PROBLEM TO SOLVE: Please copy every record below exactly and leave out the pictures.

□ □ □ □ □

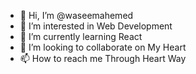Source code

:- 👋 Hi, I’m @waseemahemed
- 👀 I’m interested in Web Development
- 🌱 I’m currently learning React
- 💞️ I’m looking to collaborate on My Heart
- 📫 How to reach me Through Heart Way

<!---
waseemahemed/waseemahemed is a ✨ special ✨ repository because its `README.md` (this file) appears on your GitHub profile.
You can click the Preview link to take a look at your changes.
--->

□ □ □ □ □

ANSWER TO THIS EXERCISE:
Source code

:- 👋 Hi, I’m @waseemahemed
- 👀 I’m interested in Web Development
- 🌱 I’m currently learning React
- 💞️ I’m looking to collaborate on My Heart
- 📫 How to reach me Through Heart Way

<!---
waseemahemed/waseemahemed is a ✨ special ✨ repository because its `README.md` (this file) appears on your GitHub profile.
You can click the Preview link to take a look at your changes.
--->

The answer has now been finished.